Chief Executive Carlos Tavares said the merger would add 25 billion euros in value to shareholders over the years, thanks to projected cost cuts.

“I can say that the focus from day one will be on creating value that is the result of implementing these synergies,” said Tavares in the same video.

Fiat Chrysler (FCA) and PSA said Stellantis could cut costs by more than € 5 billion a year without closing plants.

Stellantis’ $ 51 billion is a lot of money, but at the time of writing, Tesla is worth almost $ 800 billion (on paper).

3rd gear: last year was the worst year recorded for car sales in Europe

Nobody had a good year last year. Even if you did, no one wants to hear about it. The news for automakers in Europe are in line with all others.

In Bloomberg:

Auto sales in Europe fell the highest ever recorded last year, as relatively resilient demand in the second half contributed a lot to offset the collapse during the initial Covid-19 outbreak.

New vehicle registrations fell 24%, said the Association of European Automobile Manufacturers on Tuesday, the biggest annual drop since registrations started in 1990. A strong year-end for Volkswagen AG and the PSA Group limited the decline sector in December to just 3.7%.

The automakers were able to better deal with government measures to curb the spread of coronavirus throughout the year, helped by subsidies and resellers by adopting online ordering tools. But the collapse in sales in March, April and May was difficult to recover, with the industry managing a single month of growth throughout the year. In contrast, China’s automotive market expanded over the second half.

4th gear: Tesla spoke to the media!

The news here is that Tesla is now delivering the Ys model made in China, but I am more concerned with the fact that Tesla actually made a comment to the media. It has been absolute silence from the California company for a while now.

In Reuters:

Tesla Inc said on Monday it had started delivering its Model Y sport utility vehicles, made in Shanghai, to customers in China.

A representative from the U.S. automaker made the comment in response to a Reuters consultation.
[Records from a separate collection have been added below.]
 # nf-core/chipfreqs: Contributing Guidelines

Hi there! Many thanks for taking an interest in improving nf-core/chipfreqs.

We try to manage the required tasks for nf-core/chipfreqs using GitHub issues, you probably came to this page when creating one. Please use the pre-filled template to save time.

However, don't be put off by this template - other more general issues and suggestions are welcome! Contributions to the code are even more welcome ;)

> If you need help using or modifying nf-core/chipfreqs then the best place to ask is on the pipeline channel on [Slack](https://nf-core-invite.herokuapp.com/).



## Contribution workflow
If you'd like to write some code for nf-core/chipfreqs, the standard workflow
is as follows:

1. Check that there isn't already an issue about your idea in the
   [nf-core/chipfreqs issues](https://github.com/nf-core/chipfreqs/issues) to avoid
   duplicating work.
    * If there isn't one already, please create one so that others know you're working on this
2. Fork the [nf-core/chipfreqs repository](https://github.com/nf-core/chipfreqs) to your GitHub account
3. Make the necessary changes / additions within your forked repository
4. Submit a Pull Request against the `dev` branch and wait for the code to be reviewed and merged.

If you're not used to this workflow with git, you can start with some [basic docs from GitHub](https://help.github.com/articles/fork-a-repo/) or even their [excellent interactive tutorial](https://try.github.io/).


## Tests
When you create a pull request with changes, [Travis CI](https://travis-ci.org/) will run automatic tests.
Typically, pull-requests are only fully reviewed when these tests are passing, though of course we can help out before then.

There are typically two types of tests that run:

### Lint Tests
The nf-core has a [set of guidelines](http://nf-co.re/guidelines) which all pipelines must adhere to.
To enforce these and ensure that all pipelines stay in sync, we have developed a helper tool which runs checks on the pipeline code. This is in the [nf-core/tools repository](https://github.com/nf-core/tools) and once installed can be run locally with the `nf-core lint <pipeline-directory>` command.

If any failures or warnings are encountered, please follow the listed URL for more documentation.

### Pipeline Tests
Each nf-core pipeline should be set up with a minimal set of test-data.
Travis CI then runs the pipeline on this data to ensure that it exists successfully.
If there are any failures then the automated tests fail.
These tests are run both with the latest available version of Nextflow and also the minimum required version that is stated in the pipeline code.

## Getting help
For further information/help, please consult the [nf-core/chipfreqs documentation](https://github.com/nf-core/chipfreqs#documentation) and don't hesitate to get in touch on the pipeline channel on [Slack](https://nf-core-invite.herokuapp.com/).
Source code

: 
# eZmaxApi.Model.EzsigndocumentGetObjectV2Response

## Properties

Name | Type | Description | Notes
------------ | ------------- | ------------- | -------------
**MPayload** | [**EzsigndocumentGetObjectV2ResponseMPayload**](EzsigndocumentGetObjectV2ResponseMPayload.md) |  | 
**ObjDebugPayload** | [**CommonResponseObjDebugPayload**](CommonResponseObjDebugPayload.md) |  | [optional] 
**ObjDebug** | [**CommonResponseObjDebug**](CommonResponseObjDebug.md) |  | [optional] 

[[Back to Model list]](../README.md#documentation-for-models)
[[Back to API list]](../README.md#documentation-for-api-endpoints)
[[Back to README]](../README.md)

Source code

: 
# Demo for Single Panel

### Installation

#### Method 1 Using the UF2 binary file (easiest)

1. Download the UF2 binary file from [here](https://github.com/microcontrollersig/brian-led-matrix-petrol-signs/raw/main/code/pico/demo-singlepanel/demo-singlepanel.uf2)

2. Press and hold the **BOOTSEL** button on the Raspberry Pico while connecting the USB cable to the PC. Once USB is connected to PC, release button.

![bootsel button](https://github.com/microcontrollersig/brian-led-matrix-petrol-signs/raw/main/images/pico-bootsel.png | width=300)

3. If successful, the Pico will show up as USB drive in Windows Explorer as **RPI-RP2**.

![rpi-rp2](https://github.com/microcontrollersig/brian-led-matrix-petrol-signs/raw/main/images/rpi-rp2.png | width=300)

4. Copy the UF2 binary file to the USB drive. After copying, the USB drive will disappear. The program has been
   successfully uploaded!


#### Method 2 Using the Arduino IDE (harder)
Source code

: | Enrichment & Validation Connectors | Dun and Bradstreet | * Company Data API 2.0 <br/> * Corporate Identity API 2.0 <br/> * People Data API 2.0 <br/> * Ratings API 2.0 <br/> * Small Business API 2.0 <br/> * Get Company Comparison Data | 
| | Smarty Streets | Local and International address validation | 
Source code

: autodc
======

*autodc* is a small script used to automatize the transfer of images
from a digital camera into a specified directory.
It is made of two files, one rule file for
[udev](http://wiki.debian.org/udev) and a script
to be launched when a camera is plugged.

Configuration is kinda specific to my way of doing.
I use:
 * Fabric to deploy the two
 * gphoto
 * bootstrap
5th gear: a little reckoning is happening in Japan with the elderly and cars

Almost a third of Japan is over 65 and it is an ongoing debate there (and everywhere else) how old is too old to drive. Automakers are adding safety features, and many seniors are voluntarily giving up their license after a horrible accident in 2019.

In Bloomberg:

According to the National Police Agency, 350,428 people aged 75 and over returned their driver’s licenses in 2019, the highest number ever recorded.

[…]

Last year, Toyota updated its Safety Sense offering. The technology was designed to prevent or mitigate frontal collisions, as well as keeping drivers in their lane. Using high-resolution cameras on the windshield and bumper-mounted radars, it can detect approaching cars or pedestrians – or even bicycles during the day – and give audible and visual alerts. If drivers do not respond, automatic braking can be activated. The new software also has intersecting functionality to help detect obstacles if a car is making a turn from a stationary position.

Other Toyota Safety Sense features include correcting unintended lane exits, automatic switching between high and low lights at night, depending on traffic around, and detecting slower cars ahead on a highway and automatic maintenance from a pre-distance -definite. Assistive technology for traffic signs detects stop and speed signals when they are overtaken and displays an alert on the dashboard if drivers themselves have forgotten them.

[…]

The aspirations of Subaru Corp. are similar; it wants to eliminate all fatal accidents by 2030. Like many other automakers, it is using stereo cameras, which have two or more lenses with a separate image sensor for each, providing the ability to capture three-dimensional images. Called EyeSight, the technology looks ahead and alerts drivers of any danger. Subaru says vehicles equipped with Vision are involved in 61% fewer accidents and 85% less rear collisions. Pedestrian-related injuries are reduced by 35%.